Buyers' risk aversion in PE and M&A deals, the regulatory strictures on escrow and indemnity holdbacks, the growing popularity of seller-led and banker-led sales processes through bids and sellers' reluctance to have their consideration deferred or locked in led to the creation of warranty and indemnity (W&I) insurance. A seller or buyer may take out a W&I insurance policy, which offers cover to the indemnified party against any breaches of warranties that were not disclosed or discovered through the buyer's due diligence. W&I insurance is tailored to situations in which a sale happens through an auction and in trade-sale exits by PE funds that are principally opposed to offering warranties when selling their stake. Despite the advantages that it offers, due to the high cost of the product, W&I insurance continues to be an exception rather than the norm in small to medium-sized deals in India. However, this may be set to change.

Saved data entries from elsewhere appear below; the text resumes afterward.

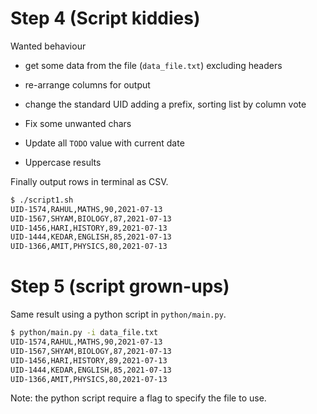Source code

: # Step 4 (Script kiddies)

Wanted behaviour

- get some data from the file (`data_file.txt`) excluding headers

- re-arrange columns for output

- change the standard UID adding a prefix, sorting list by column vote

- Fix some unwanted chars

- Update all `TODO` value with current date

- Uppercase results

Finally output rows in terminal as CSV.

```bash
$ ./script1.sh
UID-1574,RAHUL,MATHS,90,2021-07-13
UID-1567,SHYAM,BIOLOGY,87,2021-07-13
UID-1456,HARI,HISTORY,89,2021-07-13
UID-1444,KEDAR,ENGLISH,85,2021-07-13
UID-1366,AMIT,PHYSICS,80,2021-07-13
```

# Step 5 (script grown-ups)

Same result using a python script in `python/main.py`.

```bash
$ python/main.py -i data_file.txt
UID-1574,RAHUL,MATHS,90,2021-07-13
UID-1567,SHYAM,BIOLOGY,87,2021-07-13
UID-1456,HARI,HISTORY,89,2021-07-13
UID-1444,KEDAR,ENGLISH,85,2021-07-13
UID-1366,AMIT,PHYSICS,80,2021-07-13
```

Note: the python script require a flag to specify the file to use.

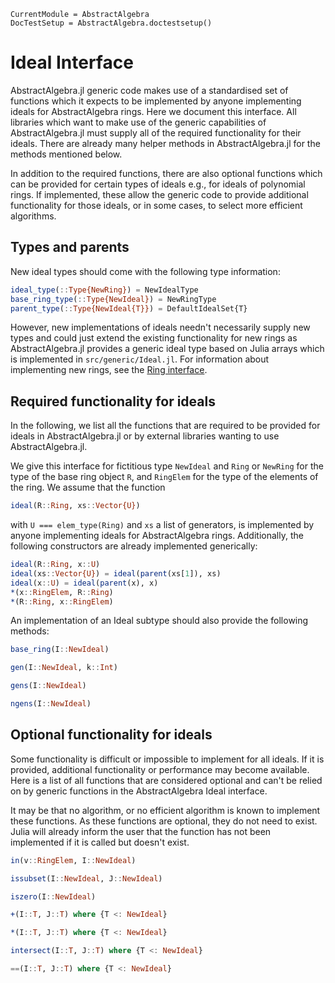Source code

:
 ```@meta
CurrentModule = AbstractAlgebra
DocTestSetup = AbstractAlgebra.doctestsetup()
```

# Ideal Interface

AbstractAlgebra.jl generic code makes use of a standardised set of functions which it
expects to be implemented by anyone implementing ideals for AbstractAlgebra rings. 
Here we document this interface. All libraries which want to make use of the generic
capabilities of AbstractAlgebra.jl must supply all of the required functionality for their ideals.
There are already many helper methods in AbstractAlgebra.jl for the methods mentioned below.

In addition to the required functions, there are also optional functions which can be
provided for certain types of ideals e.g., for ideals of polynomial rings. If implemented,
these allow the generic code to provide additional functionality for those ideals, or in
some cases, to select more efficient algorithms.

## Types and parents

New ideal types should come with the following type information:

```julia
ideal_type(::Type{NewRing}) = NewIdealType 
base_ring_type(::Type{NewIdeal}) = NewRingType
parent_type(::Type{NewIdeal{T}}) = DefaultIdealSet{T}
```

However, new implementations of ideals needn't necessarily supply new types and could just extend
the existing functionality for new rings as AbstractAlgebra.jl provides a generic ideal type
based on Julia arrays which is implemented in `src/generic/Ideal.jl`. For information 
about implementing new rings, see the [Ring interface](@ref "Ring Interface").

## Required functionality for ideals

In the following, we list all the functions that are required to be provided for ideals
in AbstractAlgebra.jl or by external libraries wanting to use AbstractAlgebra.jl.

We give this interface for fictitious type `NewIdeal` and `Ring` or `NewRing` for the type of the base ring
object `R`, and `RingElem` for the type of the elements of the ring.
We assume that the function

```julia
ideal(R::Ring, xs::Vector{U})
```

with `U === elem_type(Ring)` and `xs` a list of generators,
is implemented by anyone implementing ideals for AbstractAlgebra rings. 
Additionally, the following constructors are already implemented generically:

```julia
ideal(R::Ring, x::U)
ideal(xs::Vector{U}) = ideal(parent(xs[1]), xs)
ideal(x::U) = ideal(parent(x), x)
*(x::RingElem, R::Ring)
*(R::Ring, x::RingElem)
```

An implementation of an Ideal subtype should also provide the
following methods:

```julia
base_ring(I::NewIdeal)
```
```julia
gen(I::NewIdeal, k::Int)
```
```julia
gens(I::NewIdeal)
```
```julia
ngens(I::NewIdeal)
```

## Optional functionality for ideals

Some functionality is difficult or impossible to implement for all ideals.
If it is provided, additional functionality or performance may become available. Here
is a list of all functions that are considered optional and can't be relied on by
generic functions in the AbstractAlgebra Ideal interface.

It may be that no algorithm, or no efficient algorithm is known to implement these
functions. As these functions are optional, they do not need to exist. Julia will
already inform the user that the function has not been implemented if it is called but
doesn't exist.

```julia
in(v::RingElem, I::NewIdeal)
```
```julia
issubset(I::NewIdeal, J::NewIdeal)
```
```julia
iszero(I::NewIdeal)
```
```julia
+(I::T, J::T) where {T <: NewIdeal}
```
```julia
*(I::T, J::T) where {T <: NewIdeal}
```
```julia
intersect(I::T, J::T) where {T <: NewIdeal}
```
```julia
==(I::T, J::T) where {T <: NewIdeal}
```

The process of closing-accounts adjustment is rarely a pleasant experience for either party to a deal. Nonetheless, depending on factors such as the relative bargaining strengths of the parties to the deal and which party will retain control over the target after closing, adjustments and earn-outs are often necessary. When drafting contracts which provide for post-closing adjustments and earn-outs, the need for clarity in computing metrics, defining milestones and detailing mechanisms to ascertain the achievement of the milestones cannot be overemphasised. The flexibility that is allowed under accounting standards in computing metrics such as EBITDA and a buyer's ability to disrupt the seller's attempts to achieve earn-out milestones can often lead to disputes between parties. Post-closing adjustments currently seem to be the flavour of the day among investors, but it is unclear whether this too is a passing phase.
For further information on this topic please contact Gaurav Dayal or Hemant Krishna at Lakshmikumaran & Sridharan by telephone (+91 11 4129 98000) or email (firstname.lastname@example.org or email@example.com). The Lakshmikumaran & Sridharan website can be accessed at www.lakshmisri.com.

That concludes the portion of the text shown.